Pictures paired with source code

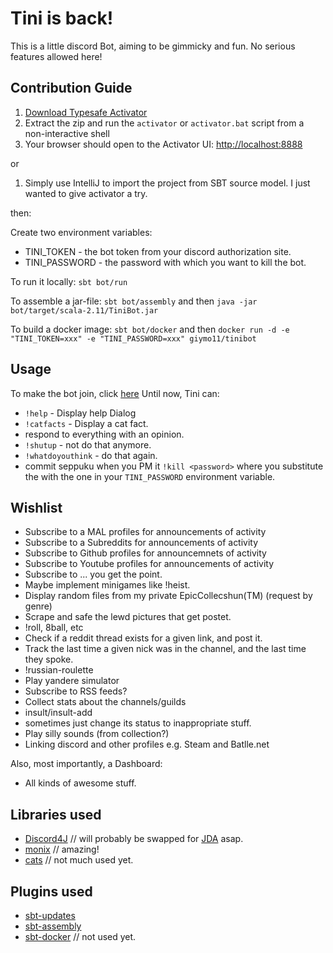 Tini is back!
==================

This is a little discord Bot, aiming to be gimmicky and fun. No serious features allowed here!




Contribution Guide
-----------------

1. [Download Typesafe Activator](http://typesafe.com/platform/getstarted)
2. Extract the zip and run the `activator` or `activator.bat` script from a non-interactive shell
3. Your browser should open to the Activator UI: [http://localhost:8888](http://localhost:8888)

or

1. Simply use IntelliJ to import the project from SBT source model. I just wanted to give activator a try.

then:

Create two environment variables:
* TINI_TOKEN - the bot token from your discord authorization site.
* TINI_PASSWORD - the password with which you want to kill the bot.

To run it locally: `sbt bot/run`

To assemble a jar-file: `sbt bot/assembly` and then `java -jar bot/target/scala-2.11/TiniBot.jar`

To build a docker image: `sbt bot/docker` and then `docker run -d -e "TINI_TOKEN=xxx" -e "TINI_PASSWORD=xxx" giymo11/tinibot`

Usage
-----------------

To make the bot join, click [here](https://discordapp.com/oauth2/authorize?client_id=211993132529614849&scope=bot&permissions=3152896)
Until now, Tini can:
* `!help` - Display help Dialog
* `!catfacts` - Display a cat fact.
* respond to everything with an opinion.
* `!shutup` - not do that anymore.
* `!whatdoyouthink` - do that again.
* commit seppuku when you PM it `!kill <password>` where you substitute the <password> with the one in your `TINI_PASSWORD` environment variable.

Wishlist
-----------------

* Subscribe to a MAL profiles for announcements of activity
* Subscribe to a Subreddits for announcements of activity
* Subscribe to Github profiles for announcemnets of activity
* Subscribe to Youtube profiles for announcements of activity
* Subscribe to ... you get the point.
* Maybe implement minigames like !heist.
* Display random files from my private EpicCollecshun(TM) (request by genre)
* Scrape and safe the lewd pictures that get postet.
* !roll, 8ball, etc
* Check if a reddit thread exists for a given link, and post it.
* Track the last time a given nick was in the channel, and the last time they spoke.
* !russian-roulette
* Play yandere simulator
* Subscribe to RSS feeds?
* Collect stats about the channels/guilds
* insult/insult-add
* sometimes just change its status to inappropriate stuff.
* Play silly sounds (from collection?)
* Linking discord and other profiles e.g. Steam and Batlle.net

Also, most importantly, a Dashboard:
* All kinds of awesome stuff.


Libraries used
-----------------

* [Discord4J](https://github.com/austinv11/Discord4J) // will probably be swapped for [JDA](https://github.com/DV8FromTheWorld/JDA) asap.
* [monix](https://github.com/monixio/monix) // amazing!
* [cats](https://github.com/typelevel/cats/) // not much used yet.


Plugins used
-----------------

* [sbt-updates](https://github.com/rtimush/sbt-updates)
* [sbt-assembly](https://github.com/sbt/sbt-assembly)
* [sbt-docker](https://github.com/marcuslonnberg/sbt-docker) // not used yet.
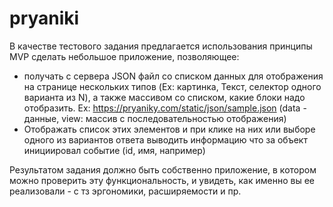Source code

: # pryaniki
В качестве тестового задания предлагается использования принципы MVP сделать небольшое приложение, позволяющее:
- получать с сервера JSON файл со списком данных для отображения на странице нескольких типов (Ex: картинка, Текст, селектор одного варианта из N), а также массивом со списком, какие блоки надо отобразить. Ex: https://pryaniky.com/static/json/sample.json (data - данные, view: массив с последовательностью отображения)
- Отображать список этих элементов и при клике на них или выборе одного из вариантов ответа выводить информацию что за объект инициировал событие (id, имя, например)

Результатом задания должно быть собственно приложение, в котором можно проверить эту функциональность, и увидеть, как именно вы ее реализовали - с тз эргономики, расширяемости и пр.
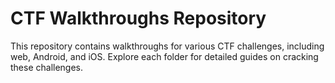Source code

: # CTF Walkthroughs Repository

This repository contains walkthroughs for various CTF challenges, including web, Android, and iOS. Explore each folder for detailed guides on cracking these challenges.
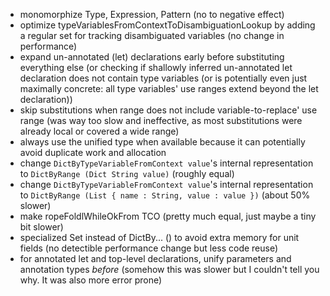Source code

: - monomorphize Type, Expression, Pattern (no to negative effect)
- optimize typeVariablesFromContextToDisambiguationLookup by adding a regular set for tracking disambiguated variables
  (no change in performance)
- expand un-annotated (let) declarations early before substituting everything else
  (or checking if shallowly inferred un-annotated let declaration does not contain type variables (or is potentially even just maximally concrete: all type variables' use ranges extend beyond the let declaration))
- skip substitutions when range does not include variable-to-replace' use range
  (was way too slow and ineffective, as most substitutions were already local or covered a wide range)
- always use the unified type when available because it can potentially avoid duplicate  work and allocation
- change `DictByTypeVariableFromContext value`'s internal representation to `DictByRange (Dict String value)` (roughly equal)
- change `DictByTypeVariableFromContext value`'s internal representation to `DictByRange (List { name : String, value : value })` (about 50% slower)
- make ropeFoldlWhileOkFrom TCO (pretty much equal, just maybe a tiny bit slower)
- specialized Set instead of DictBy... () to avoid extra memory for unit fields (no detectible performance change but less code reuse)
- for annotated let and top-level declarations, unify parameters and annotation types _before_ (somehow this was slower but I couldn't tell you why. It was also more error prone)
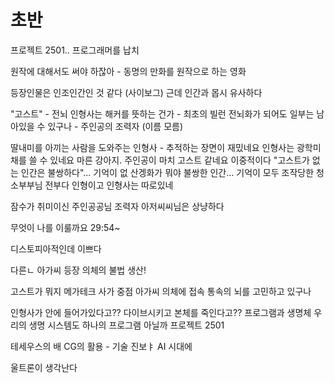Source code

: # 초반

프로젝트 2501..
프로그래머를 납치

원작에 대해서도 써야 하잖아 - 동명의 만화를 원작으로 하는 영화

등장인물은 인조인간인 것 같다 (사이보그) 근데 인간과 몹시 유사하다

"고스트" - 전뇌
인형사는 해커를 뜻하는 건가 - 최초의 빌런
전뇌화가 되어도 일부는 남아있을 수 있구나 - 주인공의 조력자 (이름 모름)

딸내미를 아끼는 사람을 도와주는 인형사 - 추적하는 장면이 재밌네요
인형사는 광학미채를 쓸 수 있네요
마른 강아지. 
주인공이 마치 고스트 같네요 이중적이다 
"고스트가 없는 인간은 불쌍하다"... 기억이 없
산겡화가 뭐야
불쌍한 인간... 기억이 모두 조작당한 청소부부님
전부다 인형이고 인형사는 따로있네

잠수가 취미이신 주인공공님
조력자 아저씨씨님은 상냥하다

무엇이 나를 이룰까요
29:54~

디스토피아적인데 이쁘다

다른ㄴ 아가씨 등장 의체의 불법 생산!

고스트가 뭐지
메가테크 사가 중점
아가씨 의체에 접속
통속의 뇌를 고민하고 있구나

인형사가 안에 들어가있다고??
다이브시키고 본체를 죽인다고??
프로그램과 생명체
우리의 생명 시스템도 하나의 프로그램 아닐까
프로젝트 2501

테세우스의 배
CG의 활용 - 기술 진보ㅑ
AI 시대에 

울트론이 생각난다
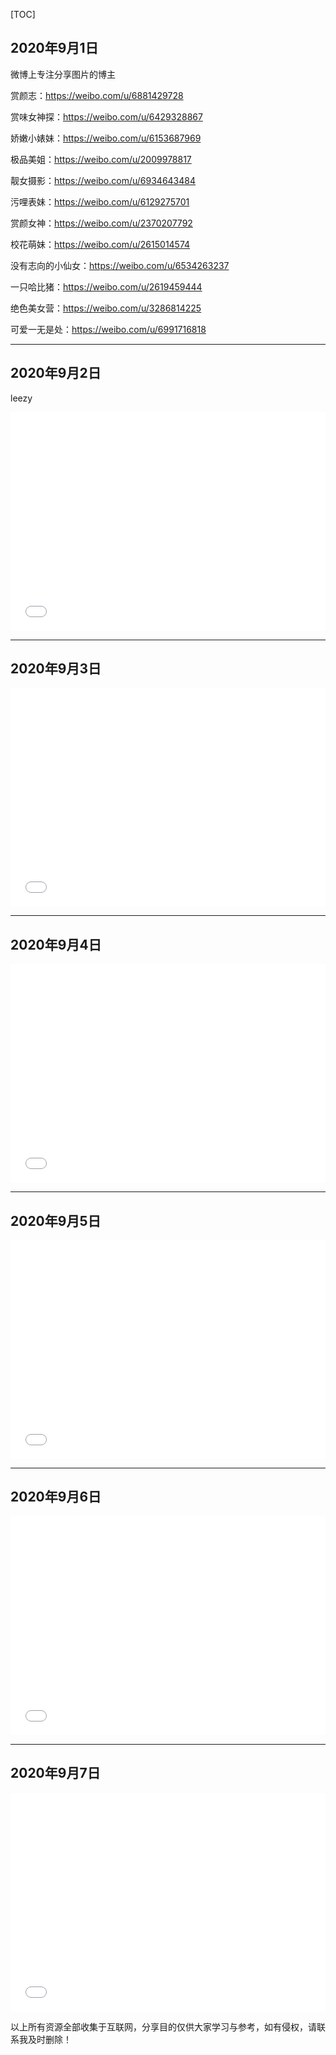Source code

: 

[TOC]

## 2020年9月1日

微博上专注分享图片的博主

赏颜志：https://weibo.com/u/6881429728 

赏味女神探：https://weibo.com/u/6429328867 

娇嫩小婊妹：https://weibo.com/u/6153687969 

极品美姐：https://weibo.com/u/2009978817 

靓女摄影：https://weibo.com/u/6934643484 

污哩表妹：https://weibo.com/u/6129275701 

赏颜女神：https://weibo.com/u/2370207792 

校花萌妹：https://weibo.com/u/2615014574 

没有志向的小仙女：https://weibo.com/u/6534263237 

一只哈比猪：https://weibo.com/u/2619459444 

绝色美女营：https://weibo.com/u/3286814225 

可爱一无是处：https://weibo.com/u/6991716818

***

## 2020年9月2日

leezy

<iframe src="//player.bilibili.com/player.html?aid=287004104&bvid=BV1jf4y1X7Hk&cid=233935729&page=1" scrolling="no" border="0" frameborder="no" framespacing="0" allowfullscreen="true" height="350px"  width="100%" > </iframe>

***

## 2020年9月3日

<iframe src="//player.bilibili.com/player.html?aid=98397602&bvid=BV1qE411F7ER&cid=167973083&page=1" scrolling="no" border="0" frameborder="no" framespacing="0" allowfullscreen="true"  height="350px"  width="100%" > </iframe>

***

## 2020年9月4日

<iframe src="//player.bilibili.com/player.html?aid=754552401&bvid=BV1kk4y1y7iS&cid=234053567&page=1" scrolling="no" border="0" frameborder="no" framespacing="0" allowfullscreen="true"  height="350px"  width="100%"  > </iframe>

***

## 2020年9月5日

<iframe src="//player.bilibili.com/player.html?aid=370198027&bvid=BV1TZ4y1x7uw&cid=175073294&page=1" scrolling="no" border="0" frameborder="no" framespacing="0" allowfullscreen="true" height="350px"  width="100%"  > </iframe>

***

## 2020年9月6日

<iframe src="//player.bilibili.com/player.html?aid=710145898&bvid=BV1yQ4y1M7Hi&cid=174517306&page=1" scrolling="no" border="0" frameborder="no" framespacing="0" allowfullscreen="true" height="350px"  width="100%" > </iframe>

***

## 2020年9月7日

<iframe src="//player.bilibili.com/player.html?aid=370130491&bvid=BV1QZ4y1j7wP&cid=175778226&page=1" scrolling="no" border="0" frameborder="no" framespacing="0" allowfullscreen="true" height="350px"  width="100%" > </iframe>

以上所有资源全部收集于互联网，分享目的仅供大家学习与参考，如有侵权，请联系我及时删除！

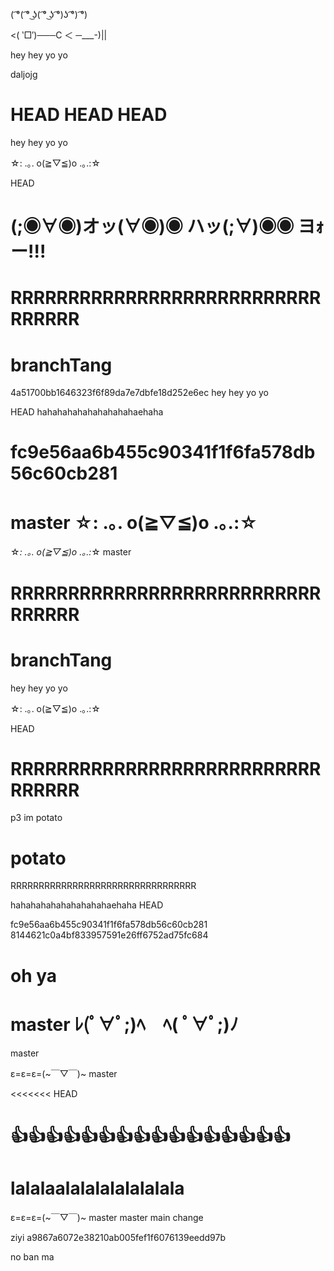 ( ͡°( ͡° ͜ʖ( ͡° ͜ʖ ͡°)ʖ ͡°) ͡°)

<( ‵□′)───C ＜ ─___-)||

hey hey yo yo



daljojg

HEAD
HEAD
HEAD
=======
hey hey yo yo

☆: .｡. o(≧▽≦)o .｡.:☆

HEAD

# (;◉∀◉)オッ(∀◉)◉ ハッ(;∀)◉◉ ヨｫー!!!

# RRRRRRRRRRRRRRRRRRRRRRRRRRRRRRRRR

 # branchTang

 4a51700bb1646323f6f89da7e7dbfe18d252e6ec
 hey hey yo yo

HEAD
hahahahahahahahahahaehaha

 # fc9e56aa6b455c90341f1f6fa578db56c60cb281

 master
 ☆: .｡. o(≧▽≦)o .｡.:☆
=======
 ☆*: .｡. o(≧▽≦)o .｡.:*☆
 master

# RRRRRRRRRRRRRRRRRRRRRRRRRRRRRRRRR

 # branchTang

 hey hey yo yo

☆: .｡. o(≧▽≦)o .｡.:☆

HEAD

# RRRRRRRRRRRRRRRRRRRRRRRRRRRRRRRRR

p3 im potato

 # potato

 RRRRRRRRRRRRRRRRRRRRRRRRRRRRRRRRR

hahahahahahahahahahaehaha
HEAD

 fc9e56aa6b455c90341f1f6fa578db56c60cb281
 8144621c0a4bf833957591e26ff6752ad75fc684

 # oh ya
master
ﾚ(ﾟ∀ﾟ;)ﾍ　ﾍ( ﾟ∀ﾟ;)ﾉ
=======

 master

ε=ε=ε=(~￣▽￣)~
 master

<<<<<<< HEAD

👍👍👍👍👍👍👍👍👍👍👍👍👍👍👍👍
=======
lalalaalalalalalalalala
=======

ε=ε=ε=(~￣▽￣)~
 master
 master
main change

ziyi
a9867a6072e38210ab005fef1f6076139eedd97b

no ban ma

Work request
A single number is the whole answer here: the number of lines in the data that include "performance".

Result of this task
2